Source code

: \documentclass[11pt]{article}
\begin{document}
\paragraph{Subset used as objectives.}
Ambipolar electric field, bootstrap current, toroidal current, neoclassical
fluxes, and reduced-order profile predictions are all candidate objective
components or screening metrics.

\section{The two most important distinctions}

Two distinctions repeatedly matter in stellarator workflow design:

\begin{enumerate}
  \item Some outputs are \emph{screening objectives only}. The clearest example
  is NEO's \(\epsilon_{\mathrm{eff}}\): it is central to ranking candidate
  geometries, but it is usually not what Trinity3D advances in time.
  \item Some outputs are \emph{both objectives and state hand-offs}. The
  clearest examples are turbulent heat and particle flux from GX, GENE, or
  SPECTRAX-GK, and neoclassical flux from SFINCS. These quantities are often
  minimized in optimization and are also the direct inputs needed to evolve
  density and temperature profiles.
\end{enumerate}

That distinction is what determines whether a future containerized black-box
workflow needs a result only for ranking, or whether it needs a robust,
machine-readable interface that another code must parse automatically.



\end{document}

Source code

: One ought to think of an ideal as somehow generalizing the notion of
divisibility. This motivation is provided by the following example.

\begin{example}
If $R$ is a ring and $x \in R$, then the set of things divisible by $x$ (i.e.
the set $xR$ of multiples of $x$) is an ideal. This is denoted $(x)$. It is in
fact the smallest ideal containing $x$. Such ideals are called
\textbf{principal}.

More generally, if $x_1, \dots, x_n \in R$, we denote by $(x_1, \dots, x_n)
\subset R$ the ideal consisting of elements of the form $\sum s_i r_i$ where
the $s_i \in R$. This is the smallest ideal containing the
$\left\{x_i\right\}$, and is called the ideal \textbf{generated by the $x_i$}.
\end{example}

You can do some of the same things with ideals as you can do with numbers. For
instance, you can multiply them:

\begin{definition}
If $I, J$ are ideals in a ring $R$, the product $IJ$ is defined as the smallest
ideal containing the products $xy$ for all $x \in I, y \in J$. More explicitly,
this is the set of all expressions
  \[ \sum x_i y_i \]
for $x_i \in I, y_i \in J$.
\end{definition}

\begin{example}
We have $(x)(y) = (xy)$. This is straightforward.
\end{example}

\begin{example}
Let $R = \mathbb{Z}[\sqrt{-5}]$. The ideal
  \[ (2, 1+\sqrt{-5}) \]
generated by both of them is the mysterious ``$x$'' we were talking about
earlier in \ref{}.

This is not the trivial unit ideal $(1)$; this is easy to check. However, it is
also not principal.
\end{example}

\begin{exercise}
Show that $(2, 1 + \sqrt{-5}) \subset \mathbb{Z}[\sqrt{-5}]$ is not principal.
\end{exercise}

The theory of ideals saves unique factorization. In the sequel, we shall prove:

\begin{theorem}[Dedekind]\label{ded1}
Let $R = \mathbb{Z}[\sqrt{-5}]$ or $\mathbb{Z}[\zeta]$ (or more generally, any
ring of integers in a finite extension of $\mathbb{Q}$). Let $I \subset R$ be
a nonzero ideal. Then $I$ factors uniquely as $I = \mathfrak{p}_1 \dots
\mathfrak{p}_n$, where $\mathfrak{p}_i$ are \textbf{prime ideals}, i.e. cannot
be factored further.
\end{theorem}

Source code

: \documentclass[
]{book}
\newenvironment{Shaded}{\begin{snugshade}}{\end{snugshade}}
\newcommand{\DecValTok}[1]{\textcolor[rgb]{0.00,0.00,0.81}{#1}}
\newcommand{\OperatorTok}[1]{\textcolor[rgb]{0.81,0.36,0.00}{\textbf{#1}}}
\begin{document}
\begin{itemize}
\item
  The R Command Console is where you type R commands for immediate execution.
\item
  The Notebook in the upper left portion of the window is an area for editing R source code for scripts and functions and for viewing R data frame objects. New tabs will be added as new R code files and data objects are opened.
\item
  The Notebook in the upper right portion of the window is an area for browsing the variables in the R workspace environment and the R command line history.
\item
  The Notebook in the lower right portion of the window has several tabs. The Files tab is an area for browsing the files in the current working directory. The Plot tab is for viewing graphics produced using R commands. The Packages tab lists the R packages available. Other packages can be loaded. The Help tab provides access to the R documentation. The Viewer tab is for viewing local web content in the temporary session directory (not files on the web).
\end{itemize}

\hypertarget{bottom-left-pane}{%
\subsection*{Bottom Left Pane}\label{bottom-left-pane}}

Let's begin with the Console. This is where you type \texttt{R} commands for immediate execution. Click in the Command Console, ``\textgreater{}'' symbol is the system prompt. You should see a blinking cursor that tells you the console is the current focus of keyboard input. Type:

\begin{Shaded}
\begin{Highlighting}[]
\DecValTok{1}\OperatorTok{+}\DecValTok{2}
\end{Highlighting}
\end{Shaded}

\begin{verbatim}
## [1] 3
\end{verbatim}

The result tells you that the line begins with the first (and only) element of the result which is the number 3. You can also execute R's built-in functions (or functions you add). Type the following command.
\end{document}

★ ★ ★ ★ ★ ★ ★

_Work instructions:_
Would you retype the full listing without altering a single word?

_Expected answer:_
Source code

: \documentclass[11pt]{article}
\begin{document}
\paragraph{Subset used as objectives.}
Ambipolar electric field, bootstrap current, toroidal current, neoclassical
fluxes, and reduced-order profile predictions are all candidate objective
components or screening metrics.

\section{The two most important distinctions}

Two distinctions repeatedly matter in stellarator workflow design:

\begin{enumerate}
  \item Some outputs are \emph{screening objectives only}. The clearest example
  is NEO's \(\epsilon_{\mathrm{eff}}\): it is central to ranking candidate
  geometries, but it is usually not what Trinity3D advances in time.
  \item Some outputs are \emph{both objectives and state hand-offs}. The
  clearest examples are turbulent heat and particle flux from GX, GENE, or
  SPECTRAX-GK, and neoclassical flux from SFINCS. These quantities are often
  minimized in optimization and are also the direct inputs needed to evolve
  density and temperature profiles.
\end{enumerate}

That distinction is what determines whether a future containerized black-box
workflow needs a result only for ranking, or whether it needs a robust,
machine-readable interface that another code must parse automatically.



\end{document}

Source code

: One ought to think of an ideal as somehow generalizing the notion of
divisibility. This motivation is provided by the following example.

\begin{example}
If $R$ is a ring and $x \in R$, then the set of things divisible by $x$ (i.e.
the set $xR$ of multiples of $x$) is an ideal. This is denoted $(x)$. It is in
fact the smallest ideal containing $x$. Such ideals are called
\textbf{principal}.

More generally, if $x_1, \dots, x_n \in R$, we denote by $(x_1, \dots, x_n)
\subset R$ the ideal consisting of elements of the form $\sum s_i r_i$ where
the $s_i \in R$. This is the smallest ideal containing the
$\left\{x_i\right\}$, and is called the ideal \textbf{generated by the $x_i$}.
\end{example}

You can do some of the same things with ideals as you can do with numbers. For
instance, you can multiply them:

\begin{definition}
If $I, J$ are ideals in a ring $R$, the product $IJ$ is defined as the smallest
ideal containing the products $xy$ for all $x \in I, y \in J$. More explicitly,
this is the set of all expressions
  \[ \sum x_i y_i \]
for $x_i \in I, y_i \in J$.
\end{definition}

\begin{example}
We have $(x)(y) = (xy)$. This is straightforward.
\end{example}

\begin{example}
Let $R = \mathbb{Z}[\sqrt{-5}]$. The ideal
  \[ (2, 1+\sqrt{-5}) \]
generated by both of them is the mysterious ``$x$'' we were talking about
earlier in \ref{}.

This is not the trivial unit ideal $(1)$; this is easy to check. However, it is
also not principal.
\end{example}

\begin{exercise}
Show that $(2, 1 + \sqrt{-5}) \subset \mathbb{Z}[\sqrt{-5}]$ is not principal.
\end{exercise}

The theory of ideals saves unique factorization. In the sequel, we shall prove:

\begin{theorem}[Dedekind]\label{ded1}
Let $R = \mathbb{Z}[\sqrt{-5}]$ or $\mathbb{Z}[\zeta]$ (or more generally, any
ring of integers in a finite extension of $\mathbb{Q}$). Let $I \subset R$ be
a nonzero ideal. Then $I$ factors uniquely as $I = \mathfrak{p}_1 \dots
\mathfrak{p}_n$, where $\mathfrak{p}_i$ are \textbf{prime ideals}, i.e. cannot
be factored further.
\end{theorem}

Source code

: \documentclass[
]{book}
\newenvironment{Shaded}{\begin{snugshade}}{\end{snugshade}}
\newcommand{\DecValTok}[1]{\textcolor[rgb]{0.00,0.00,0.81}{#1}}
\newcommand{\OperatorTok}[1]{\textcolor[rgb]{0.81,0.36,0.00}{\textbf{#1}}}
\begin{document}
\begin{itemize}
\item
  The R Command Console is where you type R commands for immediate execution.
\item
  The Notebook in the upper left portion of the window is an area for editing R source code for scripts and functions and for viewing R data frame objects. New tabs will be added as new R code files and data objects are opened.
\item
  The Notebook in the upper right portion of the window is an area for browsing the variables in the R workspace environment and the R command line history.
\item
  The Notebook in the lower right portion of the window has several tabs. The Files tab is an area for browsing the files in the current working directory. The Plot tab is for viewing graphics produced using R commands. The Packages tab lists the R packages available. Other packages can be loaded. The Help tab provides access to the R documentation. The Viewer tab is for viewing local web content in the temporary session directory (not files on the web).
\end{itemize}

\hypertarget{bottom-left-pane}{%
\subsection*{Bottom Left Pane}\label{bottom-left-pane}}

Let's begin with the Console. This is where you type \texttt{R} commands for immediate execution. Click in the Command Console, ``\textgreater{}'' symbol is the system prompt. You should see a blinking cursor that tells you the console is the current focus of keyboard input. Type:

\begin{Shaded}
\begin{Highlighting}[]
\DecValTok{1}\OperatorTok{+}\DecValTok{2}
\end{Highlighting}
\end{Shaded}

\begin{verbatim}
## [1] 3
\end{verbatim}

The result tells you that the line begins with the first (and only) element of the result which is the number 3. You can also execute R's built-in functions (or functions you add). Type the following command.
\end{document}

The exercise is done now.